“Of all our locations Knox seems to be the ‘family store’.”
Lots of parents with children visit and sometimes the kids are well behaved and sometimes they can be terrors. We have had grandfather clocks tumbled, heads bumped, ice creams dropped on the carpet and glass cabinets licked (extremely funny when you are standing on the other side of the counter). Though even with the bad things that happen there are some wonderful moments.
Diana was serving a mum who had come in with an inquisitive three year old. Mum was looking for a gold bracelet and the three year old was paying close attention to what was being said. After describing the style of link, the carat alloy of the gold, the quality off the clasp and the benefits of a solid bracelet there was only one question left to ask and the three year old asked it.
“Mummy, are you buying carrots?”
Of course you can understand the confusion and in a way she was buying carats.
A three year old may grapple with the difference between carrots and carats but there is also confusion for adults between carat and karat too.

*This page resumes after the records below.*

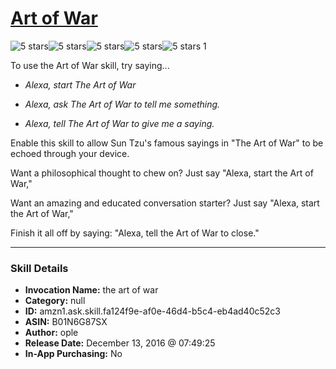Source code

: # [Art of War](http://alexa.amazon.com/#skills/amzn1.ask.skill.fa124f9e-af0e-46d4-b5c4-eb4ad40c52c3)
![5 stars](../../images/ic_star_black_18dp_1x.png)![5 stars](../../images/ic_star_black_18dp_1x.png)![5 stars](../../images/ic_star_black_18dp_1x.png)![5 stars](../../images/ic_star_black_18dp_1x.png)![5 stars](../../images/ic_star_black_18dp_1x.png) 1

To use the Art of War skill, try saying...

* *Alexa, start The Art of War*

* *Alexa, ask The Art of War to tell me something.*

* *Alexa, tell The Art of War to give me a saying.*

Enable this skill to allow Sun Tzu's famous sayings in "The Art of War" to be echoed through your device.

Want a philosophical thought to chew on? Just say "Alexa, start the Art of War,"

Want an amazing and educated conversation starter? Just say "Alexa, start the Art of War,"

Finish it all off by saying: "Alexa, tell the Art of War to close."

***

### Skill Details

* **Invocation Name:** the art of war
* **Category:** null
* **ID:** amzn1.ask.skill.fa124f9e-af0e-46d4-b5c4-eb4ad40c52c3
* **ASIN:** B01N6G87SX
* **Author:** ople
* **Release Date:** December 13, 2016 @ 07:49:25
* **In-App Purchasing:** No
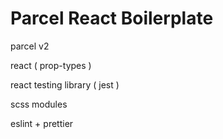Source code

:# Parcel React Boilerplate

parcel v2

react ( prop-types )

react testing library ( jest )

scss modules

eslint + prettier
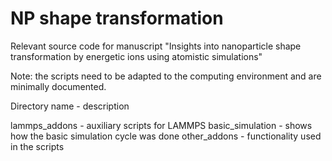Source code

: # NP shape transformation

Relevant source code for manuscript "Insights into nanoparticle shape transformation by energetic ions using atomistic simulations"

Note: the scripts need to be adapted to the computing environment and are minimally documented.


Directory name - description

lammps_addons - auxiliary scripts for LAMMPS
basic_simulation - shows how the basic simulation cycle was done
other_addons - functionality used in the scripts

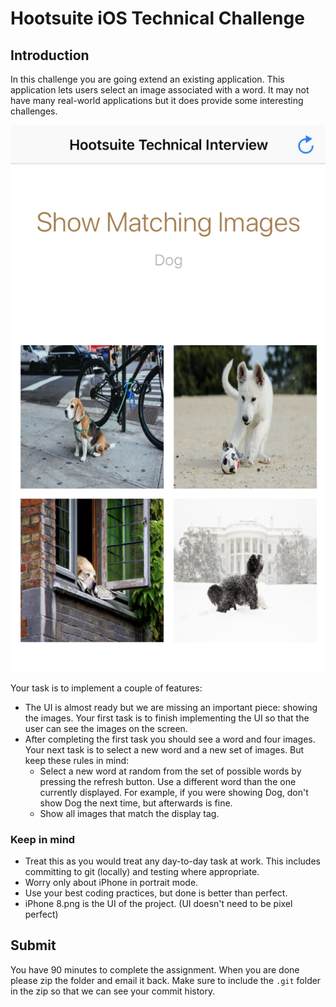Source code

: # Hootsuite iOS Technical Challenge

## Introduction

In this challenge you are going extend an existing application. This application lets users select an image associated with a word. It may not have many real-world applications but it does provide some interesting challenges.

![Objective](./iPhone%208.png)

Your task is to implement a couple of features:
* The UI is almost ready but we are missing an important piece: showing the images. Your first task is to finish implementing the UI so that the user can see the images on the screen.
* After completing the first task you should see a word and four images. Your next task is to select a new word and a new set of images. But keep these rules in mind:
  - Select a new word at random from the set of possible words by pressing the refresh button. Use a different word than the one currently displayed. For example, if you were showing Dog, don't show Dog the next time, but afterwards is fine.
  - Show all images that match the display tag.

### Keep in mind

- Treat this as you would treat any day-to-day task at work. This includes committing to git (locally) and testing where appropriate.
- Worry only about iPhone in portrait mode.
- Use your best coding practices, but done is better than perfect.
- iPhone 8.png is the UI of the project. (UI doesn't need to be pixel perfect)

## Submit

You have 90 minutes to complete the assignment. When you are done please zip the folder and email it back. Make sure to include the `.git` folder in the zip so that we can see your commit history.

Karat (abbreviated to K, as in 18K) is the term that describes purity of a gold alloy. 24K is pure gold (100% gold), while 18K is 75% gold (18 divided by 24). Also very common in Australia is 9K (37.5% gold). The other metals used in a gold alloy for jewellery include silver, copper and palladium. This is often why different 9K golds are different colours, the amount of gold in them is the same but the amounts of silver (white metal) and copper (reddish metal) are different and vary the final colour.
To confuse things a little more Australia is different from other countries and uses the word carat instead of karat. So you would buy a 9ct (nine carat) gold necklet here and a 9K gold necklet overseas.
Jewellery should always be stamped with the alloy used. ‘750’, ‘18ct’ or ‘18K’ for 18K gold and ‘375’, ‘9ct’ or ‘9K’ for 9K gold.
The term Carat traditionally refers to the weight of a gemstone. There are five carats in a gram and one hundred points in a carat. So you can buy a diamond described as weighing fifty points or half a carat.
Because carat is a weight measurement and not a size measurement and because gemstones have different densities, different gemstones of a constant weight will look different sizes. For example a one carat diamond will look bigger than a one carat sapphire, but smaller than a one carat emerald.
Got it? Its so much easier being a child of three.